To check the installation, get the version of mallet.

mallet_get_version()

Sample Workflow

The biglda package works seamlessly with the polmineR package. In our example, we compute a topic model for the speeches in the GERMAPARLMINI sample corpus which is included in the polmineR package.

library(polmineR)
use("polmineR")
speeches <- corpus("GERMAPARLMINI") %>%
  as.speeches(s_attribute_name = "speaker", s_attribute_date = "date")

Before training the topic model, mallet requires that the input data are converted into the mallet input format, an InstanceList.

instance_list <- as.instance_list(speeches)

We now instantiate the BigTopicModel class.

lda <- BigTopicModel(n_topics = 25L, alpha_sum = 5.1, beta = 0.1)

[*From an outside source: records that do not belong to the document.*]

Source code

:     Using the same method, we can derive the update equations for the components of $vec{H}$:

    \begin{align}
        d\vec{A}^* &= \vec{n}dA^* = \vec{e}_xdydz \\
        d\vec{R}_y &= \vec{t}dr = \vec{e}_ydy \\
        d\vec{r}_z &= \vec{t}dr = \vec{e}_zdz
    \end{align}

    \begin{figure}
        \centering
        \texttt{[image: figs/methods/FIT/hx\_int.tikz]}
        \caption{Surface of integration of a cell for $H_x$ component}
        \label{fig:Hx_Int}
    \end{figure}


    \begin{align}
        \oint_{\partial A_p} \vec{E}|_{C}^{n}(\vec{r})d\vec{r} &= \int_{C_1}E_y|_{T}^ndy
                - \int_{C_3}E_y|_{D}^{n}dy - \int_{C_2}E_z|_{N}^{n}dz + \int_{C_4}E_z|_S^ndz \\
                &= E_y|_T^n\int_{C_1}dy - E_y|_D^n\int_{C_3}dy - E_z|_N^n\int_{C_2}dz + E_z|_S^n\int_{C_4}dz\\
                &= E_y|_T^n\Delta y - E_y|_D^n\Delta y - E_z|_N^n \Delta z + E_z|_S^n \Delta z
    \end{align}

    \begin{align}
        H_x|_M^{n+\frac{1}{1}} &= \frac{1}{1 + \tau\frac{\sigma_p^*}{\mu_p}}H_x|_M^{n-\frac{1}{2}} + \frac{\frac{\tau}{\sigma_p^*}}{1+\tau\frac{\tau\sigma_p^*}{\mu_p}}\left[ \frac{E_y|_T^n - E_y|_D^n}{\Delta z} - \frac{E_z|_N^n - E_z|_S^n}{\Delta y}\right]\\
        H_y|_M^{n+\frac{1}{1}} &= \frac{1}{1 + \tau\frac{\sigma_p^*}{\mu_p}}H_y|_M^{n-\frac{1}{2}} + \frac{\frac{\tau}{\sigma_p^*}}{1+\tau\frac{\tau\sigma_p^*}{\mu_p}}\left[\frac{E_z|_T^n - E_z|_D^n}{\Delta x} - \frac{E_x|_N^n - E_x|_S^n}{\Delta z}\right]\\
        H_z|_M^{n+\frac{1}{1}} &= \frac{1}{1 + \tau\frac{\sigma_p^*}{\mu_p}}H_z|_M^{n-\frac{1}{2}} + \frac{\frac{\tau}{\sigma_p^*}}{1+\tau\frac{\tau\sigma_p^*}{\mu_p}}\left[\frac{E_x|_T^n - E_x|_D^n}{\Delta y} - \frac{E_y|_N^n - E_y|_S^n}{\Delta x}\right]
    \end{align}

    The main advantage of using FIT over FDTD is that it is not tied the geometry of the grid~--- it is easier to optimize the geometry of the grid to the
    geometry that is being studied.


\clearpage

The methods for this class are not defined by the biglda package and are not documented therein, but on the documentation of the mallet api.

The first next step is to feed the data to be modelled, i.e. the instance_list into the class.

lda$addInstances(instance_list)

Then we set a additional parameters. In this vein, we also set the number of threads to be used.

lda$setNumThreads(1L)
lda$setTopicDisplay(50L, 10L)
lda$setNumIterations(150L)

Use the estimate method to trigger the training of the topic model.

lda$estimate()

There is a bandwith of tools available for the LDA topicmodels trained using the topicmoddels package. To be able to use it, use the as_LDA() function for type conversion.

topicmodels_lda <- as_LDA(lda)

Evaluating topic models

This is a minimal example to demonstrate a workflow for fitting a set of LDA topic models, and evaluating the models. Note that given the stochastic nature of LDA topic models, results are different each time this vignette is built.

library(parallel)
library(stringi)

We use the REUTERS corpus included in the RcppCWB package here to provide a minimal working example.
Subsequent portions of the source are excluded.